Re: [OT] Princess Bride and Lead Rot
From: Henrix <henrix@b...>
Date: Tue, 11 Jun 2002 02:43:12 +0200
Subject: Re: [OT] Princess Bride and Lead Rot
At 13:17 2002-06-10 -0500, Allan Goodall wrote:
>On Mon, 10 Jun 2002 13:24:53 -0400, "Tomb" <tomb@dreammechanics.com>
wrote:
> >Someone mentioned (Henrix?) not storing figures cold. How cold is
cold?
> >Air conditioned chilly basement cold? Or freeze-your-ass-off winter
ice
> >cold?
>
>I would think that cold temperatures would slow down the chemical
process, not
>speed it up. Perhaps someone has stored figures in a basement and
assumed lead
>rot was from being cold when it was something else entirely. A root
cellar,
>for instance, may have a higher concentration of CO2, which was part of
the
>chemical reaction cycle.
The process I'm talking about is not chemical, it's physical. Tin has
both
a metallic and a non-metallic form. The metallic form is more stable at
higher temperatures, say room temperature and above. The non-metallic is
a
gray powder.
Pewter plague is, and has been, a serious problem with stuff made out of
tin (wholly or partially).
It can start spontaneously at lower temperatures (I think it reaches a
maximum at -13C), and is inhibited, even when an item has been affected,
by
higher temperatures.

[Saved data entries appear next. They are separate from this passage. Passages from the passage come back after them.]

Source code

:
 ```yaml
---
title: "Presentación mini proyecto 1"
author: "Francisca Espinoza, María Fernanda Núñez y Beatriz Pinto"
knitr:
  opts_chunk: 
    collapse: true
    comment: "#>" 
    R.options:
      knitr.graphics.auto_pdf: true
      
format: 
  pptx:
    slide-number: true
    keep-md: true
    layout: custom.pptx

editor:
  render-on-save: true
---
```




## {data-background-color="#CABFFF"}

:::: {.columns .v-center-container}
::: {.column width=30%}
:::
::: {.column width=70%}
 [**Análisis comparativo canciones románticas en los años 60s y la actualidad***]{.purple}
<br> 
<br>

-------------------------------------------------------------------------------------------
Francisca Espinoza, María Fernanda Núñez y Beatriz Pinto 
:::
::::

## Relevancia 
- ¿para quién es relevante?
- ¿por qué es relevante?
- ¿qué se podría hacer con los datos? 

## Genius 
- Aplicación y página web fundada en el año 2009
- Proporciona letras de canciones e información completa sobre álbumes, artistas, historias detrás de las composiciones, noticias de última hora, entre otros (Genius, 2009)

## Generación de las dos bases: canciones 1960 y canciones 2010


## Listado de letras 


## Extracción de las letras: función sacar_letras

At above 13C it does not seem to arise
spontaneously.
Pewter today is a lead/zinc alloy, but that is not true historically,
when
it was usually tin/lead, or almost pure tin.
Pewter plague is what a friend's chemical dictionary translates it
(swedish
tennpest) into.
This other lead rot I am unfamiliar with, but the article linked by A.
Goodall seems to know what they are talking about.